M: Aqueles que conhecem apenas as escrituras não conhecem nada. Conhecer é ser. Eu sei do que falo não por ter lido ou por ter ouvido.

P: Estou estudando sânscrito com um professor, mas realmente só estou lendo as escrituras. Eu busco a auto-realização, e vim obter a orientação necessária. Por favor, diga-me o que deverei fazer.

M: Já que leu as escrituras, por que pergunta?

P: As escrituras mostram as linhas gerais, mas o indivíduo necessita de instruções pessoais.

M: Seu próprio ser é seu ultimo mestre (sadguru). O mestre externo (Guru) é meramente um sinal no caminho. Só seu mestre interno caminhará com você até a meta, pois ele é a meta.

P: O mestre interior não é encontrado facilmente.

M: Já que está em você e com você, a dificuldade não pode ser séria. Olhe para dentro e o encontrará.

P: Quando olho para dentro, encontro sensações e percepções, pensamentos e sentimentos, desejos e medos, lembranças e expectativas. Estou imerso nesta nuvem e não vejo nada.

M: Este que vê tudo isto, e o nada também, é o mestre interior. Só ele é, todo o restante parece ser. Ele é seu próprio ser (swarupa), sua esperança e segurança de liberdade; encontre-o e una-se a ele, e estará a salvo e seguro.

P: Acredito, mas quando procuro este ser interior, vejo que me escapa.

M: A idéia “me escapa”, onde surge?

P: Na mente.

M: E quem conhece a mente?

P: A testemunha da mente conhece a mente.

M: Veio alguém para dizer-lhe: “Eu sou a testemunha da mente”?

P: Claro que não. Seria apenas outra idéia na mente.

M: Então, quem é a testemunha?

P: Eu sou.

M: De modo que conhece a testemunha porque você é a testemunha. Não necessita ver a testemunha em sua frente. Aqui, de novo, ser é conhecer.

P: Sim, vejo que eu sou a testemunha, a própria Consciência. Mas, em que isso me beneficia?

M: Que pergunta! Que tipo de benefício você espera? Não é suficiente conhecer o que se é?

P: Qual a utilidade do autoconhecimento?

M: Ajuda-o a entender o que você não é e o libera de idéias, ações e desejos falsos.

P: Se apenas fosse a testemunha, que importaria o correto e o incorreto?

M: O que ajuda a conhecer a si mesmo é correto; o que o impede, é incorreto. Conhecer o ser real de si mesmo é uma bem-aventurança, esquecê-lo é dor.

P: É a consciência da testemunha o verdadeiro Ser?

M: É o reflexo do real na mente (buddhi). O real está além. A testemunha é a porta pela qual você vai além.

P: Qual o propósito da meditação?

M: Ver o falso como falso é meditação. Isto deve continuar todo o tempo.

P: Disseram-nos para que meditemos regularmente.
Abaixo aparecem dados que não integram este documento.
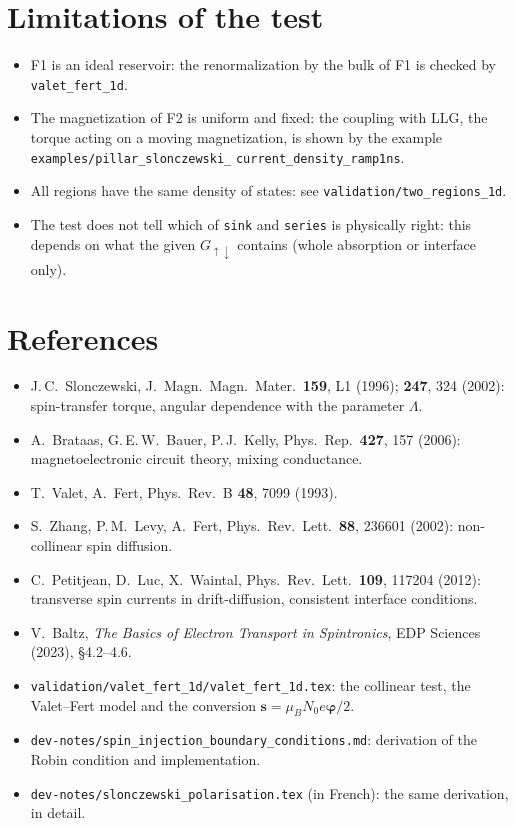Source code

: \documentclass[11pt,a4paper]{article}
\newcommand{\vs}{\bm{s}}
\newcommand{\vphi}{\bm{\varphi}}
\begin{document}
\section{Limitations of the test}

\begin{itemize}
  \item F1 is an ideal reservoir: the renormalization by the bulk of F1 is
    checked by \texttt{valet\_fert\_1d}.
  \item The magnetization of F2 is uniform and fixed: the coupling with
    LLG, the torque acting on a moving magnetization, is shown by the
    example \texttt{examples/}\allowbreak\texttt{pillar\_slonczewski\_}\allowbreak
    \texttt{current\_density\_ramp1ns}.
  \item All regions have the same density of states: see
    \texttt{validation/two\_regions\_1d}.
  \item The test does not tell which of \texttt{sink} and \texttt{series}
    is physically right: this depends on what the given
    $G_{\uparrow\downarrow}$ contains (whole absorption or interface
    only).
\end{itemize}

\section*{References}

\begin{itemize}
  \item J.\,C.~Slonczewski, J.~Magn.\ Magn.\ Mater.\ \textbf{159}, L1
    (1996); \textbf{247}, 324 (2002): spin-transfer torque, angular
    dependence with the parameter $\Lambda$.
  \item A.~Brataas, G.\,E.\,W.~Bauer, P.\,J.~Kelly, Phys.\ Rep.\
    \textbf{427}, 157 (2006): magnetoelectronic circuit theory, mixing
    conductance.
  \item T.~Valet, A.~Fert, Phys.\ Rev.\ B \textbf{48}, 7099 (1993).
  \item S.~Zhang, P.\,M.~Levy, A.~Fert, Phys.\ Rev.\ Lett.\ \textbf{88},
    236601 (2002): non-collinear spin diffusion.
  \item C.~Petitjean, D.~Luc, X.~Waintal, Phys.\ Rev.\ Lett.\
    \textbf{109}, 117204 (2012): transverse spin currents in
    drift-diffusion, consistent interface conditions.
  \item V.~Baltz, \emph{The Basics of Electron Transport in Spintronics},
    EDP Sciences (2023), §4.2--4.6.
  \item \texttt{validation/valet\_fert\_1d/valet\_fert\_1d.tex}: the
    collinear test, the Valet--Fert model and the conversion
    $\vs = \mu_BN_0e\vphi/2$.
  \item \texttt{dev-notes/spin\_injection\_boundary\_conditions.md}:
    derivation of the Robin condition and implementation.
  \item \texttt{dev-notes/slonczewski\_polarisation.tex} (in French): the
    same derivation, in detail.
\end{itemize}
\end{document}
M: O exercício diário deliberado de discriminar entre o verdadeiro e o falso, e a renúncia do falso, é meditação. Há muitos tipos de meditação para começar, mas, finalmente, todos se fundem em um.

P: Diga-me, por favor, qual é o caminho mais curto para a auto-realização?

M: Nenhum caminho é curto ou longo, mas algumas pessoas são mais sérias que outras. Posso contar-lhe de mim mesmo. Eu era um homem simples, mas confiei no meu Guru. O que ele me disse para fazer, eu fiz. Disse-me que me concentrasse no “eu sou”, e o fiz. Disse-me que estou além de tudo o que se pode perceber ou conceber-se, e eu acreditei nele. Dei-lhe meu coração e minha alma, toda minha atenção e todo o meu tempo disponível (tinha que trabalhar para manter minha família). Como resultado da fé e da dedicação sincera, realizei meu ser (swarupa) em três anos. Você pode escolher o caminho que lhe convenha; sua seriedade determinará o grau de progresso.

P: Nenhuma sugestão para mim?

M: Estabeleça-se firmemente na Consciência de “eu sou”. Este é o princípio e também o fim de todo esforço.